In still other cases, EU courts dismissed the precautionary principle
as an insignificant and irrelevant provision that added nothing to the
pre-existing statutory requirements. For example, in one 2001 decision
rejecting France's attempt to block imports of British beef based on
fears of mad cow disease, the European Court of Justice stated that
France's invocation of the precautionary principle to justify its
import ban "added nothing" to its argument.

In short, depending on the inclinations of individual judges, the
precautionary principle can vary anywhere from an absolutist, extreme
measure that mandates zero risk to an empty concept that has no
substantive effect on decisions.


Thus, the track record of the precautionary principle in Europe is not
good. Given its inherent flaws and ambiguity, the principle cannot be
sustained in the long run. As the EU courts' advocate general warned
in one opinion, "The precautionary principle has a future only to the
extent that, far from opening the door wide to irrationality, it
establishes itself as an aspect of the rational management of risks,
designed not to achieve zero risk, which everything suggests does not

Yet despite this troubling empirical record, there seems to be no
letup in the proliferation of the precautionary principle around the
world. Courts in Canada, India, Australia, and New Zealand have
recently endorsed this principle. Several international environmental
treaties, such as the Stockholm Convention on Persistent Organic
Pollutants, expressly incorporate the precautionary principle.
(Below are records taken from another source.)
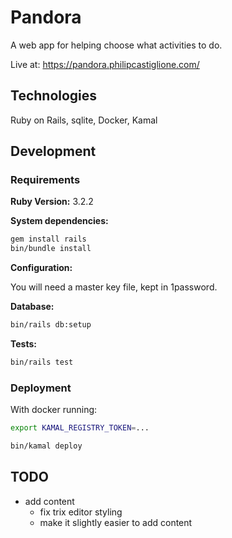 # Pandora

A web app for helping choose what activities to do.

Live at: https://pandora.philipcastiglione.com/

## Technologies

Ruby on Rails, sqlite, Docker, Kamal

## Development

### Requirements

**Ruby Version:** 3.2.2

**System dependencies:**

```sh
gem install rails
bin/bundle install
```

**Configuration:**

You will need a master key file, kept in 1password.

**Database:**

```sh
bin/rails db:setup
```

**Tests:**

```sh
bin/rails test
```

### Deployment

With docker running:

```sh
export KAMAL_REGISTRY_TOKEN=...

bin/kamal deploy
```

## TODO

* add content
    * fix trix editor styling
    * make it slightly easier to add content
San Francisco recently became the first U.S. city to officially adopt
the precautionary principle, requiring by ordinance that "All
officers, boards, commissions, and departments of the City and County
shall implement the Precautionary Principle in conducting the City and
County's affairs." Several other U.S. cities are reportedly
considering following suit.

Decisions about regulating risks involve a complex interaction of
science, public policy, values, economics, incentives, precautions,
and uncertainty. Attempting to replace the admittedly difficult and
messy steps needed to reach the best possible risk decisions with a
simplistic slogan like the precautionary principle is inconsistent
with fundamental tenets of democracy. The inherent ambiguity and
arbitrariness of the principle give regulators unfettered discretion
to adopt unreasonable regulations, contrary to the greater principle
that we have a government of laws, not men.

The precautionary principle is an open invitation for nations to
impose protectionist restrictions on trade, for regulators to write
burdensome rules based on bias or emotion, and for companies to lobby
for unfair restrictions on their competitors. Moreover, because the
principle does not provide a meaningful foundation for making risk
decisions, the true basis for these decisions is kept hidden,
undermining the transparency and public accountability critical to
democratic government. In short, the rapidly proliferating
precautionary principle is bound to inflict a lot more damage around
the world before it finally and inevitably collapses upon itself.